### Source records
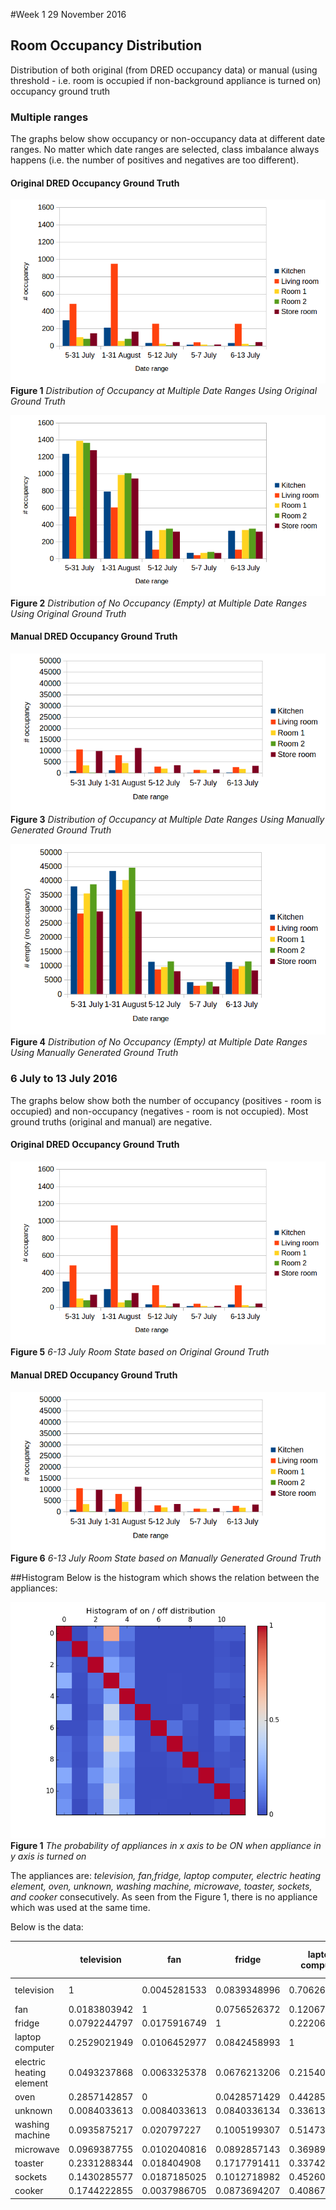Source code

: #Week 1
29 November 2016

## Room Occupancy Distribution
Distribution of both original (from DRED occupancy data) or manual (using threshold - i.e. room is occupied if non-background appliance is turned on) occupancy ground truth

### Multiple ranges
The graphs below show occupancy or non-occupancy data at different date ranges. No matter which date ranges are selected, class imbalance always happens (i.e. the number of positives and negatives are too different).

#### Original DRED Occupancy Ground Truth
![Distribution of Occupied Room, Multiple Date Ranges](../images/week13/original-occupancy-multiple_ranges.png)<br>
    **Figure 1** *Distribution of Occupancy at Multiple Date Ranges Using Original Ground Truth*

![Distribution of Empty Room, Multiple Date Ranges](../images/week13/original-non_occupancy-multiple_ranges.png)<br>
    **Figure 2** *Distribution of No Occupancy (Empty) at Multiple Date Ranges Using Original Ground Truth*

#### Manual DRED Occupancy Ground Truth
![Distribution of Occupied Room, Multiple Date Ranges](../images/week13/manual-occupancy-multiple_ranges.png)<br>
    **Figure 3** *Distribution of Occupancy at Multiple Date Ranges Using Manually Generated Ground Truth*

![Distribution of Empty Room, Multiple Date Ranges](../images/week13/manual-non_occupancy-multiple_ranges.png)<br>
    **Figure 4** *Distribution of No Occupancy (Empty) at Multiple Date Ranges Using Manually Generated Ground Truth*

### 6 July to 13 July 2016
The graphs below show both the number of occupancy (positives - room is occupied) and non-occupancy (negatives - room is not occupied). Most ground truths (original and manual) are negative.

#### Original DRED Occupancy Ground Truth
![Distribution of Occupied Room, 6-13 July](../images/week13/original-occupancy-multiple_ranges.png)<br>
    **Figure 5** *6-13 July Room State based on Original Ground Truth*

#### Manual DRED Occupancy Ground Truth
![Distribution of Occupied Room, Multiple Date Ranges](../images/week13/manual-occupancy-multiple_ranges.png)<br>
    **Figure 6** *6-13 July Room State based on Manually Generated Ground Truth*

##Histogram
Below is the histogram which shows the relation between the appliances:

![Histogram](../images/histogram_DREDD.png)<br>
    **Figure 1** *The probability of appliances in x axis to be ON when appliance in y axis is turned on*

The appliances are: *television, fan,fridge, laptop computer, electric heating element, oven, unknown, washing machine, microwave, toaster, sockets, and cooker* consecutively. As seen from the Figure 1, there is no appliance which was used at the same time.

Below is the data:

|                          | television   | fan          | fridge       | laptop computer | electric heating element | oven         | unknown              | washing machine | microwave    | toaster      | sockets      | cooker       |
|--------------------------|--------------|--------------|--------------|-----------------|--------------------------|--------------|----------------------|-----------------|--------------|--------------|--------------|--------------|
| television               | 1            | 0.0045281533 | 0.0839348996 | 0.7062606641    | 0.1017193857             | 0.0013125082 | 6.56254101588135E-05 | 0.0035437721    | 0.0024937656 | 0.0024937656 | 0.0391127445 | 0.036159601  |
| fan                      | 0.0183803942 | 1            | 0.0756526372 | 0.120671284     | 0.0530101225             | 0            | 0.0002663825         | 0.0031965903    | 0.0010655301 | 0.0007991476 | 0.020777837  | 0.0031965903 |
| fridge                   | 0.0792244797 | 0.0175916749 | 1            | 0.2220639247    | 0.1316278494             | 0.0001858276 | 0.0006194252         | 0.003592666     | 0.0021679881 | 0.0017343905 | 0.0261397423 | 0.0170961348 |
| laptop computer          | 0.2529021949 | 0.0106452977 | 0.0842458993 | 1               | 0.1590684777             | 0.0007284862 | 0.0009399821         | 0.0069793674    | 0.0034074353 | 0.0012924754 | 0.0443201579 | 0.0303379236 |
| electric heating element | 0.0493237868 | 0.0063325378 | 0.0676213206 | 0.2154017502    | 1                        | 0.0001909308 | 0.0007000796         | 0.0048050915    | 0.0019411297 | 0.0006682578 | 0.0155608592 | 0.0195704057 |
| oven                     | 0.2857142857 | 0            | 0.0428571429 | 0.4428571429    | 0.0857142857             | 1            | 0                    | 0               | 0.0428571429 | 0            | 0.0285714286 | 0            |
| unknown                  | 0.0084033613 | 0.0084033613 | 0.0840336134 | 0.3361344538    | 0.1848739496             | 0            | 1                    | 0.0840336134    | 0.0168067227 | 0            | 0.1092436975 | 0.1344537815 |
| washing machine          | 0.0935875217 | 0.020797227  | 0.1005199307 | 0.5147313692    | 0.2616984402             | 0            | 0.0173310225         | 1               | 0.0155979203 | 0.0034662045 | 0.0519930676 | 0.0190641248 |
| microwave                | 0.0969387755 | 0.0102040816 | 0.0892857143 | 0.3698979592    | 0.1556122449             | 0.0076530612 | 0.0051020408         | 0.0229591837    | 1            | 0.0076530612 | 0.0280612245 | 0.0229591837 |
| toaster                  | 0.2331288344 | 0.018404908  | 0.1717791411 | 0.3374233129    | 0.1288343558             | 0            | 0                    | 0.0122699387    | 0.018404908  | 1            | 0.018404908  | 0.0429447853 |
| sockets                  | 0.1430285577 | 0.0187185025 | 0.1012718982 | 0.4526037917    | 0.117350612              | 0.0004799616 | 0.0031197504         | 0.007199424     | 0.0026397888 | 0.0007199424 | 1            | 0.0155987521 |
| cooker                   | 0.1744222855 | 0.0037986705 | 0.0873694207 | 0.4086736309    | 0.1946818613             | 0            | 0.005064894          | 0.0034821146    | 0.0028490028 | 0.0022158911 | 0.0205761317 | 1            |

---

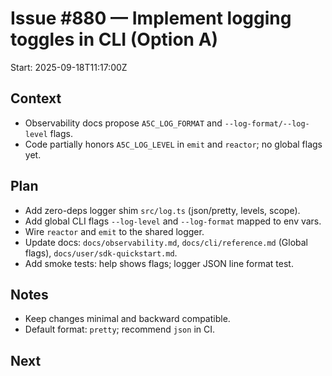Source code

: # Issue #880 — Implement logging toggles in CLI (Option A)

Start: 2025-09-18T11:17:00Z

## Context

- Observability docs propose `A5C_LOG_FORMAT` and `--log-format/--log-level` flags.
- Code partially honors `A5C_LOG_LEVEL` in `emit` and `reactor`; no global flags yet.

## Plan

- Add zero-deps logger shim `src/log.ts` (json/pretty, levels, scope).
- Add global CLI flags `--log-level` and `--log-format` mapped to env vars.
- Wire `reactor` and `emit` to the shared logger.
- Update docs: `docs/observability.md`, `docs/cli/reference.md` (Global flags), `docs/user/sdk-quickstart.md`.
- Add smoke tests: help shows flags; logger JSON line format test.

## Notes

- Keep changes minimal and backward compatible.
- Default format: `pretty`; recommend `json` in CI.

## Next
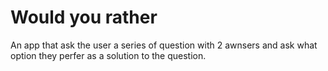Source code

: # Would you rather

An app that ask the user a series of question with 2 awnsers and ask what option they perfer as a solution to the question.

### WHAT YOU HAVE TO DO
Above are the records; repeat exactly the lines from the one holding "on Original Ground Truth*" down to the one holding "Below is the histogram", end lines included.

### TASK RESPONSE
    **Figure 5** *6-13 July Room State based on Original Ground Truth*

#### Manual DRED Occupancy Ground Truth
![Distribution of Occupied Room, Multiple Date Ranges](../images/week13/manual-occupancy-multiple_ranges.png)<br>
    **Figure 6** *6-13 July Room State based on Manually Generated Ground Truth*

##Histogram
Below is the histogram which shows the relation between the appliances:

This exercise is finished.